PRICE FIXING CLAIM AGAINST INSURERS SURVIVES DISMISSAL

In Quality Auto Painting Center of Roselle, Inc. v. State Farm Indemnity Co., Case No. 15-14160 (decided September 7, 2017), the United States Court of Appeals for the Eleventh Circuit reversed the dismissal of a price fixing claim against auto insurers brought by repair shops.

The appeal arose out of a collection of cases consolidated in a multi-district proceeding. The plaintiffs were automobile body shops. The defendants were writers of automobile insurance. The auto body shops challenged the conduct of the auto insurers in reimbursing body shops for insured repairs. Among other challenges, the auto body shops contended that the largest of the insurers had arbitrarily set a labor reimbursement rate that did not reflect market realities and that other insurers had agreed to use that same reimbursement rate. The plaintiffs also alleged that the insurance companies made misleading statements to their insureds in order to force the body shops to comply with the insurers’ allegedly unreasonable practices.

Among other claims, the plaintiffs contended that the insurance companies’ practices amounted to a horizontal price-fixing agreement in violation of Section 1 of the Sherman Antitrust Act.

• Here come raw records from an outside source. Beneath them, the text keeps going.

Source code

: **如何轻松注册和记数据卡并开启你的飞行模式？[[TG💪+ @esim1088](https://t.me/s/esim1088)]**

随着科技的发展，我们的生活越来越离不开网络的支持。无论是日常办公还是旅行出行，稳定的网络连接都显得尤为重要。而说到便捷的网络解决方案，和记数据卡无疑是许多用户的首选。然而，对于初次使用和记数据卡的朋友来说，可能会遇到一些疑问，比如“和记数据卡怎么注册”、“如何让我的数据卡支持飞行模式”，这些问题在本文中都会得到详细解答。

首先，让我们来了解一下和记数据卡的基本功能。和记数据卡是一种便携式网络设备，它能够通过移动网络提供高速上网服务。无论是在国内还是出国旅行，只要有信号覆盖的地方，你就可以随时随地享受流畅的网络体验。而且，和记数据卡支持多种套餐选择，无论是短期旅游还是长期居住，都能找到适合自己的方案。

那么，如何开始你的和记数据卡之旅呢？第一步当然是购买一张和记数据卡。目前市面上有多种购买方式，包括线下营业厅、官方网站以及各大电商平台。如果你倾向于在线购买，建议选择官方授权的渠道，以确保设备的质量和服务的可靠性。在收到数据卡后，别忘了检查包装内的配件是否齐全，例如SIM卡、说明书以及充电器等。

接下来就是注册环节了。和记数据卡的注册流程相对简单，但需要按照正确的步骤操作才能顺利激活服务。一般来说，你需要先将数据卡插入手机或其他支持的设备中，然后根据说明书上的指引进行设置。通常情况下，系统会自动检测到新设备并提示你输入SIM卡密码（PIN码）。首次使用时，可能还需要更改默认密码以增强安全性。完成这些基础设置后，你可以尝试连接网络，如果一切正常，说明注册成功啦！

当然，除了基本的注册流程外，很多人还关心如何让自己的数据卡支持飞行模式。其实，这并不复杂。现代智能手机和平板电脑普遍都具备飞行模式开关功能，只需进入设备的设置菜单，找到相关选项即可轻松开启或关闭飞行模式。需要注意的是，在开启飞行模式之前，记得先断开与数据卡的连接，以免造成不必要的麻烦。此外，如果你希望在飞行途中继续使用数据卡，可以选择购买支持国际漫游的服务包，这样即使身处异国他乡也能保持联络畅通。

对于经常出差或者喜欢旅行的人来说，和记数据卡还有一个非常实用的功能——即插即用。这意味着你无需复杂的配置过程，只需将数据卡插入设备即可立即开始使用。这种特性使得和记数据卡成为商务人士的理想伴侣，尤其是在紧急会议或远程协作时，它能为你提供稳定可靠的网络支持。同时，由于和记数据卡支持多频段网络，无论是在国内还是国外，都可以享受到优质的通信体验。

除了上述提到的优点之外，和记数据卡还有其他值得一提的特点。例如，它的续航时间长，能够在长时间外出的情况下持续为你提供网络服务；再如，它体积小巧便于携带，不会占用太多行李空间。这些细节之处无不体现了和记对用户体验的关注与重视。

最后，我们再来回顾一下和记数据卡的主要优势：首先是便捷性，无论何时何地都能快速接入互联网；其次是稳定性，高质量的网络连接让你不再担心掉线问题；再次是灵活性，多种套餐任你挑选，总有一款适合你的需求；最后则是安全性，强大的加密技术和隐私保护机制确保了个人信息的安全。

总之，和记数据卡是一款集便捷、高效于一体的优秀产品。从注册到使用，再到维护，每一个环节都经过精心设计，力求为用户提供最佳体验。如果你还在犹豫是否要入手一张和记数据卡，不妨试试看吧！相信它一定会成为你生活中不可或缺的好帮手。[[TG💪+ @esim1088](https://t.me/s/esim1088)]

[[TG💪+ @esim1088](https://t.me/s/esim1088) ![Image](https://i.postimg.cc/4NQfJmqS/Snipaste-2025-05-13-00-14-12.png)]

The district court had dismissed the antitrust claims and other claims, and the Court of Appeals reversed the dismissal of the alleged price fixing claim. The Court concluded that the plaintiffs had plead sufficient facts to establish that the parallel conduct of the insurers in their reimbursement practices, when considered with two “plus factors,” were enough to establish “a plausible inference of an illegal agreement.” However, a dissenting judge concluded that the alleged “plus factors” merely evidenced parallel conduct, not an agreement.